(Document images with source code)
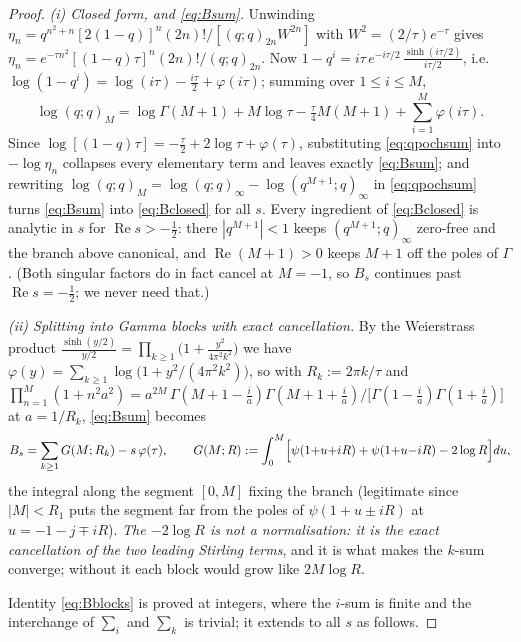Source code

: \documentclass[11pt]{article}
\theoremstyle{plain}
\theoremstyle{definition}
\theoremstyle{remark}
\renewcommand{\Re}{\operatorname{Re}}
\begin{document}
\begin{proof}
\emph{(i) Closed form, and \eqref{eq:Bsum}.} Unwinding
$\eta_n=q^{n^2+n}[2(1-q)]^n(2n)!/[(q;q)_{2n}W^{2n}]$ with $W^2=(2/\tau)e^{-\tau}$ gives
$\eta_n=e^{-\tau n^2}[(1-q)\tau]^n(2n)!/(q;q)_{2n}$. Now
$1-q^i=i\tau\,e^{-i\tau/2}\,\frac{\sinh(i\tau/2)}{i\tau/2}$, i.e.
$\log(1-q^i)=\log(i\tau)-\tfrac{i\tau}2+\varphi(i\tau)$; summing over $1\le i\le M$,
\begin{equation}\label{eq:qpochsum}
   \log(q;q)_M=\log\Gamma(M{+}1)+M\log\tau-\tfrac\tau4M(M{+}1)+\sum_{i=1}^{M}\varphi(i\tau).
\end{equation}
Since $\log[(1-q)\tau]=-\tfrac\tau2+2\log\tau+\varphi(\tau)$, substituting \eqref{eq:qpochsum} into
$-\log\eta_n$ collapses every elementary term and leaves exactly \eqref{eq:Bsum}; and rewriting
$\log(q;q)_M=\log(q;q)_\infty-\log(q^{M+1};q)_\infty$ in \eqref{eq:qpochsum} turns \eqref{eq:Bsum}
into \eqref{eq:Bclosed} for all $s$. Every ingredient of \eqref{eq:Bclosed} is analytic in $s$ for
$\Re s>-\tfrac12$: there $|q^{M+1}|<1$ keeps $(q^{M+1};q)_\infty$ zero-free and the branch above
canonical, and $\Re(M{+}1)>0$ keeps $M{+}1$ off the poles of $\Gamma$. (Both singular factors do in
fact cancel at $M=-1$, so $B_s$ continues past $\Re s=-\tfrac12$; we never need that.)

\emph{(ii) Splitting into Gamma blocks with exact cancellation.} By the Weierstrass product
$\frac{\sinh(y/2)}{y/2}=\prod_{k\ge1}\bigl(1+\frac{y^2}{4\pi^2k^2}\bigr)$ we have
$\varphi(y)=\sum_{k\ge1}\log\bigl(1+y^2/(4\pi^2k^2)\bigr)$, so with $R_k:=2\pi k/\tau$ and
$\prod_{n=1}^{M}(1+n^2a^2)=a^{2M}\,\Gamma(M{+}1{-}\tfrac ia)\Gamma(M{+}1{+}\tfrac ia)/
\bigl[\Gamma(1{-}\tfrac ia)\Gamma(1{+}\tfrac ia)\bigr]$ at $a=1/R_k$, \eqref{eq:Bsum} becomes
\begin{equation}\label{eq:Bblocks}
   B_s=\sum_{k\ge1}G(M;R_k)-s\,\varphi(\tau),\qquad
   G(M;R):=\int_0^M\Bigl[\psi(1{+}u{+}iR)+\psi(1{+}u{-}iR)-2\log R\Bigr]du,
\end{equation}
the integral along the segment $[0,M]$ fixing the branch (legitimate since $|M|<R_1$ puts the
segment far from the poles of $\psi(1{+}u\pm iR)$ at $u=-1-j\mp iR$). \emph{The $-2\log R$ is not a
normalisation: it is the exact cancellation of the two leading Stirling terms}, and it is what
makes the $k$-sum converge; without it each block would grow like $2M\log R$.

Identity \eqref{eq:Bblocks} is proved at integers, where the $i$-sum is finite and the interchange
of $\sum_i$ and $\sum_k$ is trivial; it extends to all $s$ as follows.


\end{proof}
\end{document}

Aim of the task:
Would you set down the entries exactly as given, minus their pictures?

Worked solution:
Source code

: \documentclass[11pt]{article}
\theoremstyle{plain}
\theoremstyle{definition}
\theoremstyle{remark}
\renewcommand{\Re}{\operatorname{Re}}
\begin{document}
\begin{proof}
\emph{(i) Closed form, and \eqref{eq:Bsum}.} Unwinding
$\eta_n=q^{n^2+n}[2(1-q)]^n(2n)!/[(q;q)_{2n}W^{2n}]$ with $W^2=(2/\tau)e^{-\tau}$ gives
$\eta_n=e^{-\tau n^2}[(1-q)\tau]^n(2n)!/(q;q)_{2n}$. Now
$1-q^i=i\tau\,e^{-i\tau/2}\,\frac{\sinh(i\tau/2)}{i\tau/2}$, i.e.
$\log(1-q^i)=\log(i\tau)-\tfrac{i\tau}2+\varphi(i\tau)$; summing over $1\le i\le M$,
\begin{equation}\label{eq:qpochsum}
   \log(q;q)_M=\log\Gamma(M{+}1)+M\log\tau-\tfrac\tau4M(M{+}1)+\sum_{i=1}^{M}\varphi(i\tau).
\end{equation}
Since $\log[(1-q)\tau]=-\tfrac\tau2+2\log\tau+\varphi(\tau)$, substituting \eqref{eq:qpochsum} into
$-\log\eta_n$ collapses every elementary term and leaves exactly \eqref{eq:Bsum}; and rewriting
$\log(q;q)_M=\log(q;q)_\infty-\log(q^{M+1};q)_\infty$ in \eqref{eq:qpochsum} turns \eqref{eq:Bsum}
into \eqref{eq:Bclosed} for all $s$. Every ingredient of \eqref{eq:Bclosed} is analytic in $s$ for
$\Re s>-\tfrac12$: there $|q^{M+1}|<1$ keeps $(q^{M+1};q)_\infty$ zero-free and the branch above
canonical, and $\Re(M{+}1)>0$ keeps $M{+}1$ off the poles of $\Gamma$. (Both singular factors do in
fact cancel at $M=-1$, so $B_s$ continues past $\Re s=-\tfrac12$; we never need that.)

\emph{(ii) Splitting into Gamma blocks with exact cancellation.} By the Weierstrass product
$\frac{\sinh(y/2)}{y/2}=\prod_{k\ge1}\bigl(1+\frac{y^2}{4\pi^2k^2}\bigr)$ we have
$\varphi(y)=\sum_{k\ge1}\log\bigl(1+y^2/(4\pi^2k^2)\bigr)$, so with $R_k:=2\pi k/\tau$ and
$\prod_{n=1}^{M}(1+n^2a^2)=a^{2M}\,\Gamma(M{+}1{-}\tfrac ia)\Gamma(M{+}1{+}\tfrac ia)/
\bigl[\Gamma(1{-}\tfrac ia)\Gamma(1{+}\tfrac ia)\bigr]$ at $a=1/R_k$, \eqref{eq:Bsum} becomes
\begin{equation}\label{eq:Bblocks}
   B_s=\sum_{k\ge1}G(M;R_k)-s\,\varphi(\tau),\qquad
   G(M;R):=\int_0^M\Bigl[\psi(1{+}u{+}iR)+\psi(1{+}u{-}iR)-2\log R\Bigr]du,
\end{equation}
the integral along the segment $[0,M]$ fixing the branch (legitimate since $|M|<R_1$ puts the
segment far from the poles of $\psi(1{+}u\pm iR)$ at $u=-1-j\mp iR$). \emph{The $-2\log R$ is not a
normalisation: it is the exact cancellation of the two leading Stirling terms}, and it is what
makes the $k$-sum converge; without it each block would grow like $2M\log R$.

Identity \eqref{eq:Bblocks} is proved at integers, where the $i$-sum is finite and the interchange
of $\sum_i$ and $\sum_k$ is trivial; it extends to all $s$ as follows.


\end{proof}
\end{document}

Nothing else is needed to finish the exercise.